- Relator(a)
- Ministro Joel Ilan Paciornik
- Órgão julgador
- Quinta Turma
- Data do julgamento
- 03/08/2017
- Data de publicação
- 16/08/2017
STJ – Acórdão, Rel. Ministro Joel Ilan Paciornik, Quinta Turma, j. 03/08/2017, p. 16/08/2017
PENAL E PROCESSUAL PENAL. AGRAVO REGIMENTAL NO RECURSO ESPECIAL. VIOLAÇÃO AO ARTIGO 619 DO CÓDIGO DE PROCESSO PENAL. DEFICIÊNCIA NA FUNDAMENTAÇÃO. INCIDÊNCIA DA SÚMULA N. 284/STF. INEXISTÊNCIA DE INDÍCIOS MÍNIMOS DE AUTORIA DO DELITO. DECISÃO DE IMPRONÚNCIA. INVERSÃO. IMPOSSIBILIDADE. REVOLVIMENTO DO CONJUNTO FÁTICO-PROBATÓRIO. SÚMULA N. 7/STJ. AGRAVO REGIMENTAL IMPROVIDO. 1. Não se conhece do recurso especial pela alegada violação ao art. 619 do CPP quando se deixa de apontar, especificamente, os pontos em que o acórdão recorrido teria sido omisso, circunstância que atrai o disposto na Súmula n. 284 da Suprema Corte. 2. A existência de dúvida razoável quando da decisão de pronúncia deve ser resolvida em favor da sociedade, sendo despicienda a certeza necessária ao juízo condenatório.
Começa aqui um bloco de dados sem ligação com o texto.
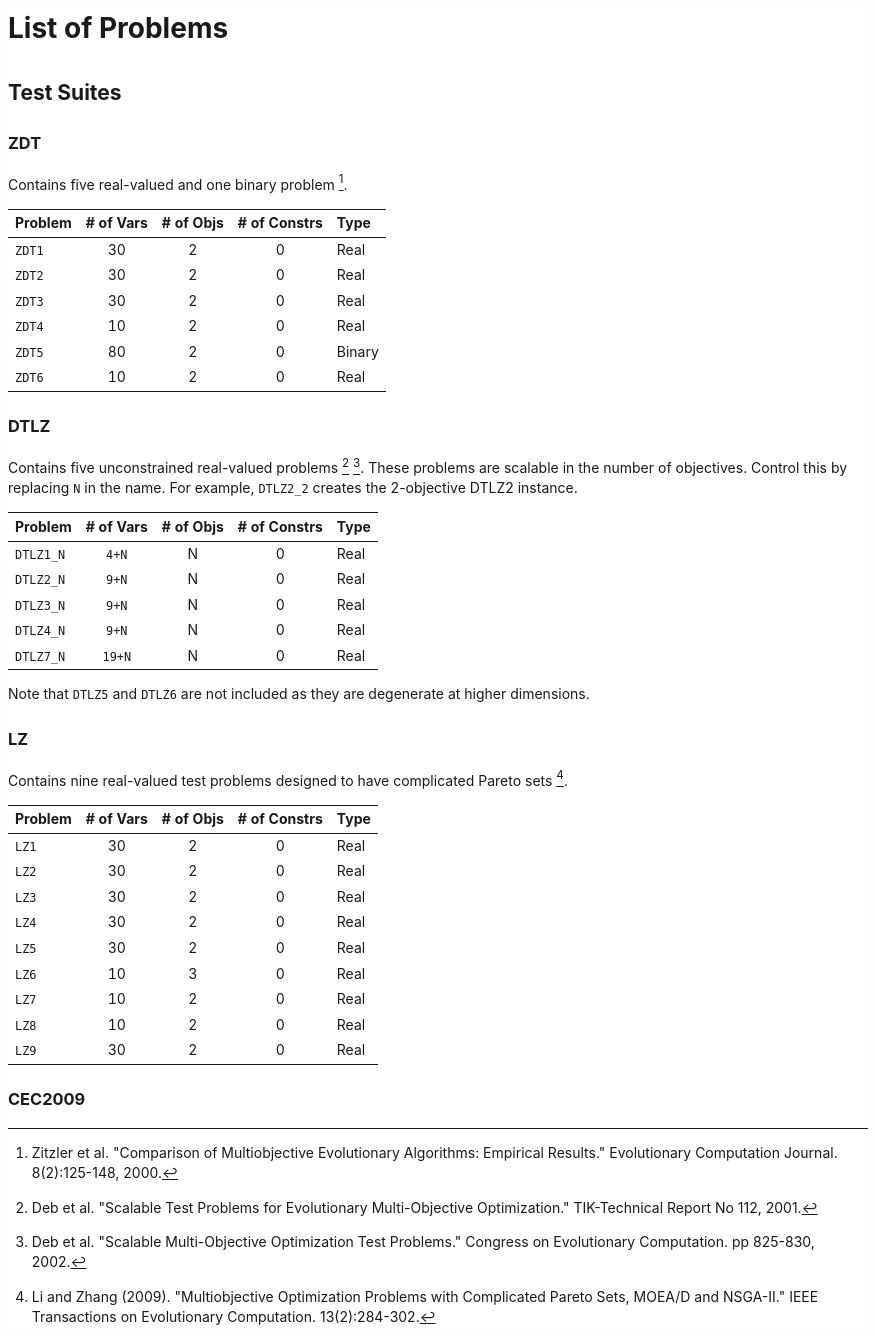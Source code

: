 # List of Problems

## Test Suites

### ZDT

Contains five real-valued and one binary problem [^zitzler00].

Problem | # of Vars | # of Objs | # of Constrs | Type 
:------ | :-------: | :-------: | :----------: | :---
`ZDT1` | 30 | 2 | 0 | Real
`ZDT2` | 30 | 2 | 0 | Real
`ZDT3` | 30 | 2 | 0 | Real
`ZDT4` | 10 | 2 | 0 | Real
`ZDT5` | 80 | 2 | 0 | Binary
`ZDT6` | 10 | 2 | 0 | Real

### DTLZ

Contains five unconstrained real-valued problems [^deb01] [^deb02].  These problems are scalable in the number of objectives.  Control this by replacing
`N` in the name.  For example, `DTLZ2_2` creates the 2-objective DTLZ2 instance.

Problem | # of Vars | # of Objs | # of Constrs | Type 
:------ | :-------: | :-------: | :----------: | :---
`DTLZ1_N` | `4+N` | N | 0 | Real
`DTLZ2_N` | `9+N` | N | 0 | Real
`DTLZ3_N` | `9+N` | N | 0 | Real
`DTLZ4_N` | `9+N` | N | 0 | Real
`DTLZ7_N` | `19+N` | N | 0 | Real

Note that `DTLZ5` and `DTLZ6` are not included as they are degenerate at higher dimensions.

### LZ

Contains nine real-valued test problems designed to have complicated Pareto sets [^li09].

Problem | # of Vars | # of Objs | # of Constrs | Type 
:------ | :-------: | :-------: | :----------: | :---
`LZ1` | 30 | 2 | 0 | Real
`LZ2` | 30 | 2 | 0 | Real
`LZ3` | 30 | 2 | 0 | Real
`LZ4` | 30 | 2 | 0 | Real
`LZ5` | 30 | 2 | 0 | Real
`LZ6` | 10 | 3 | 0 | Real
`LZ7` | 10 | 2 | 0 | Real
`LZ8` | 10 | 2 | 0 | Real
`LZ9` | 30 | 2 | 0 | Real

### CEC2009


[^cheng17]: Cheng et al. "Test problems for large-scale multiobjective and many-objective optimization." IEEE Transactions on Cybernetics, 7(12): 4108-4121, 2017.
[^deb01]: Deb et al.  "Scalable Test Problems for Evolutionary Multi-Objective Optimization."  TIK-Technical Report No 112, 2001.
[^deb02]: Deb et al. "Scalable Multi-Objective Optimization Test Problems." Congress on Evolutionary Computation. pp 825-830, 2002.
[^deb14]: Deb, K. and H. Jain.  "An Evolutionary Many-Objective Optimization Algorithm Using Reference-Point-Based Nondominated Sorting Approach, Part I: Solving Problems With Box Constraints."  IEEE Transactions on Evolutionary Computation, 18(4):577-601, 2014.
[^jain14]: Jain, H. and K. Deb.  "An Evolutionary Many-Objective Optimization Algorithm Using Reference-Point-Based Nondominated Sorting Approach, Part II: Handling Constraints and Extending to an Adaptive Approach." IEEE Transactions on Evolutionary Computation, 18(4):602-622, 2014.
[^finck15]: Finck, S., N. Hansen, R. Ros, and A. Auger.  "Real-Parameter Black-Box Optimization Benchmarking 2010: Presentation of the Noiseless Functions."  Working Paper 2009/20, compiled November 17, 2015.
[^huband07]: Huband et al. "A Review of Multi-Objective Test Problems and a Scalable Test Problem Toolkit." IEEE Transactions on Evolutionary Computation. 10(5):477-506, 2007.
[^huband05]: Huband et al. "A Scalable Multi-Objective Test Problem Toolkit." 3rd International Conference on Evolutionary Multi-Criterion Optimization. pp 280-294, 2005.
[^li09]: Li and Zhang (2009). "Multiobjective Optimization Problems with Complicated Pareto Sets, MOEA/D and NSGA-II."  IEEE Transactions on Evolutionary Computation.  13(2):284-302.
[^zhang09]: Zhang et al (2009).  "Multiobjective Optimization Test Instances for the CEC 2009 Special Session and Competition."  Technical Report CES-487, The School of Computer Science and Electronic Engineering, University of Essex.
[^zitzler00]: Zitzler et al.  "Comparison of Multiobjective Evolutionary Algorithms: Empirical Results."  Evolutionary Computation Journal.  8(2):125-148, 2000.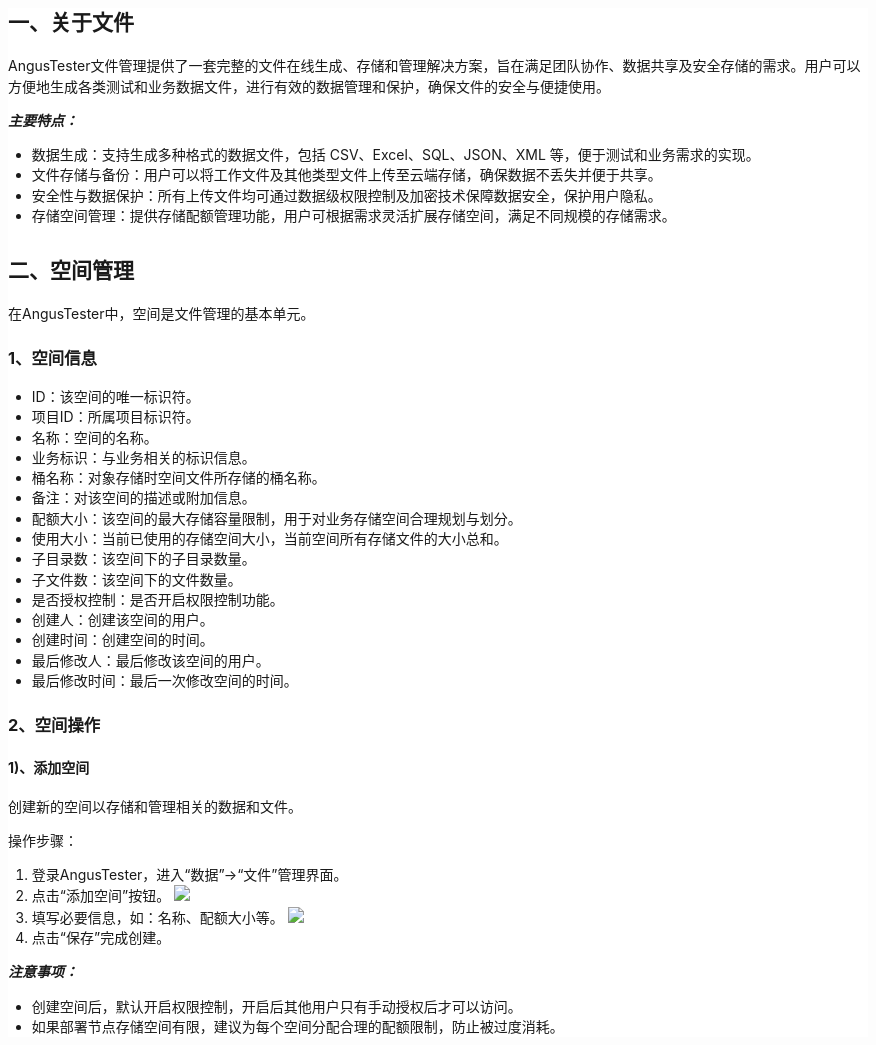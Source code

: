 [//]: # (文件管理)

[//]: # (=====)

## 一、关于文件

AngusTester文件管理提供了一套完整的文件在线生成、存储和管理解决方案，旨在满足团队协作、数据共享及安全存储的需求。用户可以方便地生成各类测试和业务数据文件，进行有效的数据管理和保护，确保文件的安全与便捷使用。

***主要特点：***
- 数据生成：支持生成多种格式的数据文件，包括 CSV、Excel、SQL、JSON、XML 等，便于测试和业务需求的实现。
- 文件存储与备份：用户可以将工作文件及其他类型文件上传至云端存储，确保数据不丢失并便于共享。
- 安全性与数据保护：所有上传文件均可通过数据级权限控制及加密技术保障数据安全，保护用户隐私。
- 存储空间管理：提供存储配额管理功能，用户可根据需求灵活扩展存储空间，满足不同规模的存储需求。

## 二、空间管理

在AngusTester中，空间是文件管理的基本单元。

### 1、空间信息

- ID：该空间的唯一标识符。
- 项目ID：所属项目标识符。
- 名称：空间的名称。
- 业务标识：与业务相关的标识信息。
- 桶名称：对象存储时空间文件所存储的桶名称。
- 备注：对该空间的描述或附加信息。
- 配额大小：该空间的最大存储容量限制，用于对业务存储空间合理规划与划分。
- 使用大小：当前已使用的存储空间大小，当前空间所有存储文件的大小总和。
- 子目录数：该空间下的子目录数量。
- 子文件数：该空间下的文件数量。
- 是否授权控制：是否开启权限控制功能。
- 创建人：创建该空间的用户。
- 创建时间：创建空间的时间。
- 最后修改人：最后修改该空间的用户。
- 最后修改时间：最后一次修改空间的时间。

### 2、空间操作

#### 1)、添加空间

创建新的空间以存储和管理相关的数据和文件。

操作步骤：

1. 登录AngusTester，进入“数据”->“文件”管理界面。
2. 点击“添加空间”按钮。
   ![](https://bj-c1-prod-files.xcan.cloud/storage/pubapi/v1/file/space-add.png?fid=251751417168003369&fpt=wmEWw2C1gxFbOhcs7ztnR4YljDksH3SEhNXeLj7E)
3. 填写必要信息，如：名称、配额大小等。
   ![](https://bj-c1-prod-files.xcan.cloud/storage/pubapi/v1/file/space-add-view.png?fid=251751417168003367&fpt=uFfrxL5AsZ3GLcS0hE1gbTQAWQUHYSgUDMGSyGp5)
4. 点击“保存”完成创建。

***注意事项：***

- 创建空间后，默认开启权限控制，开启后其他用户只有手动授权后才可以访问。
- 如果部署节点存储空间有限，建议为每个空间分配合理的配额限制，防止被过度消耗。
Ocorre que, no caso dos autos, as instâncias de origem concluíram pela inexistência de substrato mínimo a apontar o acusado como autor da prática delitiva, tendo, em razão disso, se manifestado pela sua impronúncia. 3. Desse modo, a inversão do julgado demandaria o reexame do conjunto fático-probatório dos autos, notadamente a aferição da existência dos requisitos autorizadores da pronúncia do recorrido, providência que encontra óbice na Súmula n. 7 do STJ. 4. Agravo regimental improvido. (AgRg no REsp n. 1.472.793/RS, relator Ministro Joel Ilan Paciornik, Quinta Turma, julgado em 3/8/2017, DJe de 16/8/2017.)